--- Records for this task ---

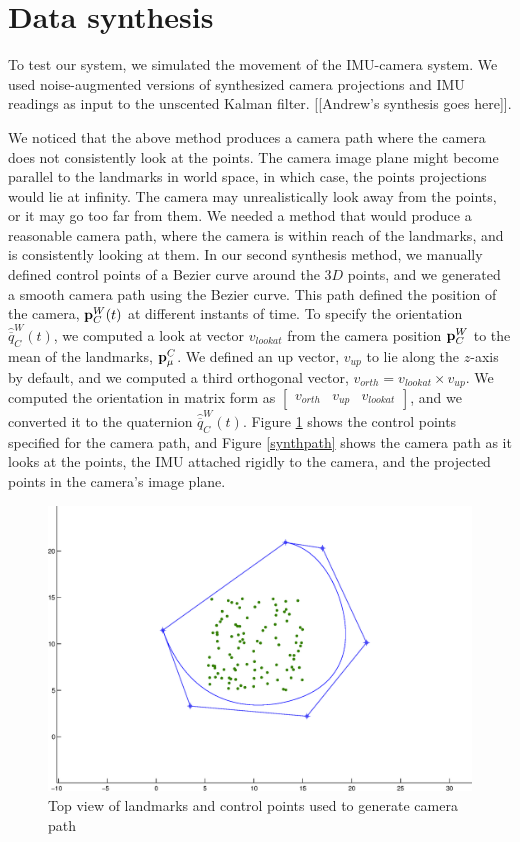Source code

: \section{Data synthesis}
\label{Datasynth}
To test our system, we simulated the movement of the IMU-camera system. We used noise-augmented versions of synthesized camera projections and IMU readings as input to the unscented Kalman filter. [[Andrew's synthesis goes here]].

We noticed that the above method produces a camera path where the camera does not consistently look at the points. The camera image plane might become parallel to the landmarks in world space, in which case, the points projections would lie at infinity. The camera may unrealistically look away from the points, or it may go too far from them. We needed a method that would produce a reasonable camera path, where the camera is within reach of the landmarks, and is consistently looking at them. In our second synthesis method, we manually defined control points of a Bezier curve around the $3D$ points, and we generated a smooth camera path using the Bezier curve. This path defined the position of the camera, $\mathbf{p}_C^W(t)$ at different instants of time. To specify the orientation $\hat{\overline{q}}_C^W(t)$, we computed a look at vector $v_{lookat}$ from the camera position $\mathbf{p}_C^W$ to the mean of the landmarks, $\mathbf{p}_{\mu}^C$. We defined an up vector, $v_{up}$ to lie along the $z$-axis by default, and we computed a third orthogonal vector, $v_{orth}=v_{lookat} \times v_{up}$. We computed the orientation in matrix form as $\begin{bmatrix}v_{orth} &v_{up}& v_{lookat}\end{bmatrix}$, and we converted it to the quaternion $\hat{\overline{q}}_C^W(t)$. Figure \ref{synthcontrolpts} shows the control points specified for the camera path, and Figure \ref{synthpath} shows the camera path as it looks at the points, the IMU attached rigidly to the camera, and the projected points in the camera's image plane.
\begin{figure}[t]
\centering
\includegraphics[width=.5\linewidth]{synth_controlpts.eps}
\caption{Top view of landmarks and control points used to generate camera path}
\label{synthcontrolpts}
\end{figure}
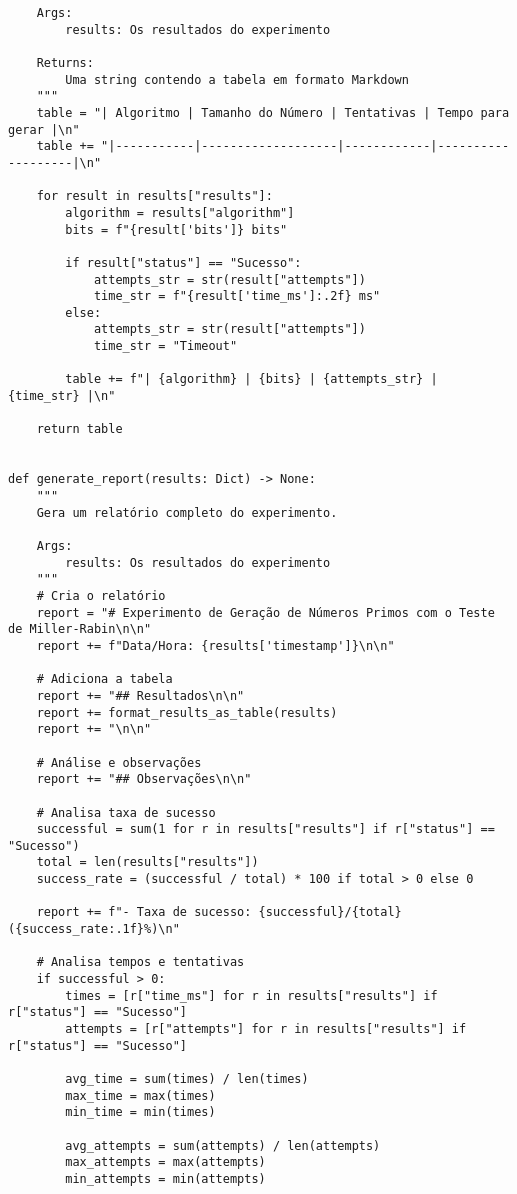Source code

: \begin{verbatim}
    Args:
        results: Os resultados do experimento
        
    Returns:
        Uma string contendo a tabela em formato Markdown
    """
    table = "| Algoritmo | Tamanho do Número | Tentativas | Tempo para gerar |\n"
    table += "|-----------|-------------------|------------|-------------------|\n"
    
    for result in results["results"]:
        algorithm = results["algorithm"]
        bits = f"{result['bits']} bits"
        
        if result["status"] == "Sucesso":
            attempts_str = str(result["attempts"])
            time_str = f"{result['time_ms']:.2f} ms"
        else:
            attempts_str = str(result["attempts"])
            time_str = "Timeout"
        
        table += f"| {algorithm} | {bits} | {attempts_str} | {time_str} |\n"
    
    return table


def generate_report(results: Dict) -> None:
    """
    Gera um relatório completo do experimento.
    
    Args:
        results: Os resultados do experimento
    """
    # Cria o relatório
    report = "# Experimento de Geração de Números Primos com o Teste de Miller-Rabin\n\n"
    report += f"Data/Hora: {results['timestamp']}\n\n"
    
    # Adiciona a tabela
    report += "## Resultados\n\n"
    report += format_results_as_table(results)
    report += "\n\n"
    
    # Análise e observações
    report += "## Observações\n\n"
    
    # Analisa taxa de sucesso
    successful = sum(1 for r in results["results"] if r["status"] == "Sucesso")
    total = len(results["results"])
    success_rate = (successful / total) * 100 if total > 0 else 0
    
    report += f"- Taxa de sucesso: {successful}/{total} ({success_rate:.1f}%)\n"
    
    # Analisa tempos e tentativas
    if successful > 0:
        times = [r["time_ms"] for r in results["results"] if r["status"] == "Sucesso"]
        attempts = [r["attempts"] for r in results["results"] if r["status"] == "Sucesso"]
        
        avg_time = sum(times) / len(times)
        max_time = max(times)
        min_time = min(times)
        
        avg_attempts = sum(attempts) / len(attempts)
        max_attempts = max(attempts)
        min_attempts = min(attempts)
        

\end{verbatim}
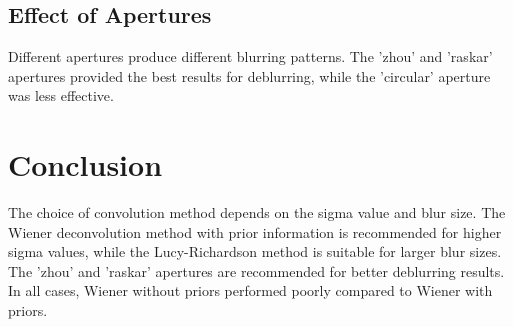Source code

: \documentclass[a4paper,10pt]{article}
\begin{document}
\subsection{Effect of Apertures}
Different apertures produce different blurring patterns. The 'zhou' and 'raskar' apertures provided the best 
results for deblurring, while the 'circular' aperture was less effective.

\section{Conclusion}
The choice of convolution method depends on the sigma value and blur size. 
The Wiener deconvolution method with prior information is recommended for higher sigma values, 
while the Lucy-Richardson method is suitable for larger blur sizes. 
The 'zhou' and 'raskar' apertures are recommended for better deblurring results. 
In all cases, Wiener without priors performed poorly compared to Wiener with priors.
\end{document}
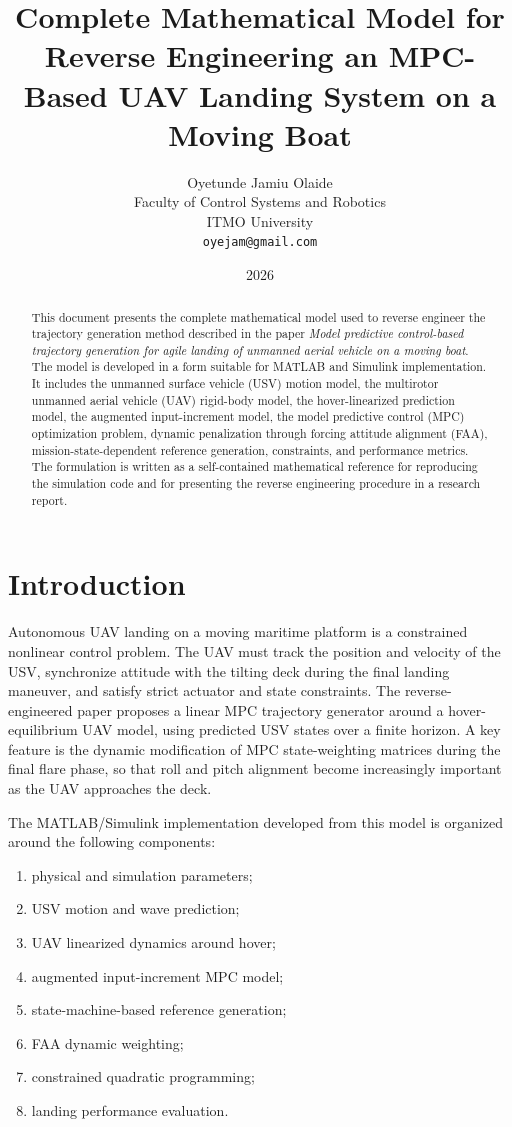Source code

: \documentclass[12pt,a4paper]{article}
\title{\textbf{Complete Mathematical Model for Reverse Engineering an MPC-Based UAV Landing System on a Moving Boat}}
\author{
Oyetunde Jamiu Olaide\\
Faculty of Control Systems and Robotics\\
ITMO University\\
\texttt{oyejam@gmail.com}
}
\date{2026}
\begin{document}
\maketitle

\begin{abstract}
This document presents the complete mathematical model used to reverse engineer the trajectory generation method described in the paper \emph{Model predictive control-based trajectory generation for agile landing of unmanned aerial vehicle on a moving boat}. The model is developed in a form suitable for MATLAB and Simulink implementation. It includes the unmanned surface vehicle (USV) motion model, the multirotor unmanned aerial vehicle (UAV) rigid-body model, the hover-linearized prediction model, the augmented input-increment model, the model predictive control (MPC) optimization problem, dynamic penalization through forcing attitude alignment (FAA), mission-state-dependent reference generation, constraints, and performance metrics. The formulation is written as a self-contained mathematical reference for reproducing the simulation code and for presenting the reverse engineering procedure in a research report.
\end{abstract}

\tableofcontents
\newpage

\section{Introduction}

Autonomous UAV landing on a moving maritime platform is a constrained nonlinear control problem. The UAV must track the position and velocity of the USV, synchronize attitude with the tilting deck during the final landing maneuver, and satisfy strict actuator and state constraints. The reverse-engineered paper proposes a linear MPC trajectory generator around a hover-equilibrium UAV model, using predicted USV states over a finite horizon. A key feature is the dynamic modification of MPC state-weighting matrices during the final flare phase, so that roll and pitch alignment become increasingly important as the UAV approaches the deck.

The MATLAB/Simulink implementation developed from this model is organized around the following components:
\begin{enumerate}[label=\arabic*.]
    \item physical and simulation parameters;
    \item USV motion and wave prediction;
    \item UAV linearized dynamics around hover;
    \item augmented input-increment MPC model;
    \item state-machine-based reference generation;
    \item FAA dynamic weighting;
    \item constrained quadratic programming;
    \item landing performance evaluation.
\end{enumerate}
\end{document}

---

Work instruction:
Exclude the pictures, then write out every record exactly as it stands.

Completed task:
Source code

: \section{Data synthesis}
\label{Datasynth}
To test our system, we simulated the movement of the IMU-camera system. We used noise-augmented versions of synthesized camera projections and IMU readings as input to the unscented Kalman filter. [[Andrew's synthesis goes here]].

We noticed that the above method produces a camera path where the camera does not consistently look at the points. The camera image plane might become parallel to the landmarks in world space, in which case, the points projections would lie at infinity. The camera may unrealistically look away from the points, or it may go too far from them. We needed a method that would produce a reasonable camera path, where the camera is within reach of the landmarks, and is consistently looking at them. In our second synthesis method, we manually defined control points of a Bezier curve around the $3D$ points, and we generated a smooth camera path using the Bezier curve. This path defined the position of the camera, $\mathbf{p}_C^W(t)$ at different instants of time. To specify the orientation $\hat{\overline{q}}_C^W(t)$, we computed a look at vector $v_{lookat}$ from the camera position $\mathbf{p}_C^W$ to the mean of the landmarks, $\mathbf{p}_{\mu}^C$. We defined an up vector, $v_{up}$ to lie along the $z$-axis by default, and we computed a third orthogonal vector, $v_{orth}=v_{lookat} \times v_{up}$. We computed the orientation in matrix form as $\begin{bmatrix}v_{orth} &v_{up}& v_{lookat}\end{bmatrix}$, and we converted it to the quaternion $\hat{\overline{q}}_C^W(t)$. Figure \ref{synthcontrolpts} shows the control points specified for the camera path, and Figure \ref{synthpath} shows the camera path as it looks at the points, the IMU attached rigidly to the camera, and the projected points in the camera's image plane.
\begin{figure}[t]
\centering
\includegraphics[width=.5\linewidth]{synth_controlpts.eps}
\caption{Top view of landmarks and control points used to generate camera path}
\label{synthcontrolpts}
\end{figure}
Source code

: \begin{verbatim}
    Args:
        results: Os resultados do experimento
        
    Returns:
        Uma string contendo a tabela em formato Markdown
    """
    table = "| Algoritmo | Tamanho do Número | Tentativas | Tempo para gerar |\n"
    table += "|-----------|-------------------|------------|-------------------|\n"
    
    for result in results["results"]:
        algorithm = results["algorithm"]
        bits = f"{result['bits']} bits"
        
        if result["status"] == "Sucesso":
            attempts_str = str(result["attempts"])
            time_str = f"{result['time_ms']:.2f} ms"
        else:
            attempts_str = str(result["attempts"])
            time_str = "Timeout"
        
        table += f"| {algorithm} | {bits} | {attempts_str} | {time_str} |\n"
    
    return table


def generate_report(results: Dict) -> None:
    """
    Gera um relatório completo do experimento.
    
    Args:
        results: Os resultados do experimento
    """
    # Cria o relatório
    report = "# Experimento de Geração de Números Primos com o Teste de Miller-Rabin\n\n"
    report += f"Data/Hora: {results['timestamp']}\n\n"
    
    # Adiciona a tabela
    report += "## Resultados\n\n"
    report += format_results_as_table(results)
    report += "\n\n"
    
    # Análise e observações
    report += "## Observações\n\n"
    
    # Analisa taxa de sucesso
    successful = sum(1 for r in results["results"] if r["status"] == "Sucesso")
    total = len(results["results"])
    success_rate = (successful / total) * 100 if total > 0 else 0
    
    report += f"- Taxa de sucesso: {successful}/{total} ({success_rate:.1f}%)\n"
    
    # Analisa tempos e tentativas
    if successful > 0:
        times = [r["time_ms"] for r in results["results"] if r["status"] == "Sucesso"]
        attempts = [r["attempts"] for r in results["results"] if r["status"] == "Sucesso"]
        
        avg_time = sum(times) / len(times)
        max_time = max(times)
        min_time = min(times)
        
        avg_attempts = sum(attempts) / len(attempts)
        max_attempts = max(attempts)
        min_attempts = min(attempts)
        

\end{verbatim}
Source code

: \documentclass[a4paper,10pt]{article}
\begin{document}
\subsection{Effect of Apertures}
Different apertures produce different blurring patterns. The 'zhou' and 'raskar' apertures provided the best 
results for deblurring, while the 'circular' aperture was less effective.

\section{Conclusion}
The choice of convolution method depends on the sigma value and blur size. 
The Wiener deconvolution method with prior information is recommended for higher sigma values, 
while the Lucy-Richardson method is suitable for larger blur sizes. 
The 'zhou' and 'raskar' apertures are recommended for better deblurring results. 
In all cases, Wiener without priors performed poorly compared to Wiener with priors.
\end{document}
Source code

: \documentclass[12pt,a4paper]{article}
\title{\textbf{Complete Mathematical Model for Reverse Engineering an MPC-Based UAV Landing System on a Moving Boat}}
\author{
Oyetunde Jamiu Olaide\\
Faculty of Control Systems and Robotics\\
ITMO University\\
\texttt{oyejam@gmail.com}
}
\date{2026}
\begin{document}
\maketitle

\begin{abstract}
This document presents the complete mathematical model used to reverse engineer the trajectory generation method described in the paper \emph{Model predictive control-based trajectory generation for agile landing of unmanned aerial vehicle on a moving boat}. The model is developed in a form suitable for MATLAB and Simulink implementation. It includes the unmanned surface vehicle (USV) motion model, the multirotor unmanned aerial vehicle (UAV) rigid-body model, the hover-linearized prediction model, the augmented input-increment model, the model predictive control (MPC) optimization problem, dynamic penalization through forcing attitude alignment (FAA), mission-state-dependent reference generation, constraints, and performance metrics. The formulation is written as a self-contained mathematical reference for reproducing the simulation code and for presenting the reverse engineering procedure in a research report.
\end{abstract}

\tableofcontents
\newpage

\section{Introduction}

Autonomous UAV landing on a moving maritime platform is a constrained nonlinear control problem. The UAV must track the position and velocity of the USV, synchronize attitude with the tilting deck during the final landing maneuver, and satisfy strict actuator and state constraints. The reverse-engineered paper proposes a linear MPC trajectory generator around a hover-equilibrium UAV model, using predicted USV states over a finite horizon. A key feature is the dynamic modification of MPC state-weighting matrices during the final flare phase, so that roll and pitch alignment become increasingly important as the UAV approaches the deck.

The MATLAB/Simulink implementation developed from this model is organized around the following components:
\begin{enumerate}[label=\arabic*.]
    \item physical and simulation parameters;
    \item USV motion and wave prediction;
    \item UAV linearized dynamics around hover;
    \item augmented input-increment MPC model;
    \item state-machine-based reference generation;
    \item FAA dynamic weighting;
    \item constrained quadratic programming;
    \item landing performance evaluation.
\end{enumerate}
\end{document}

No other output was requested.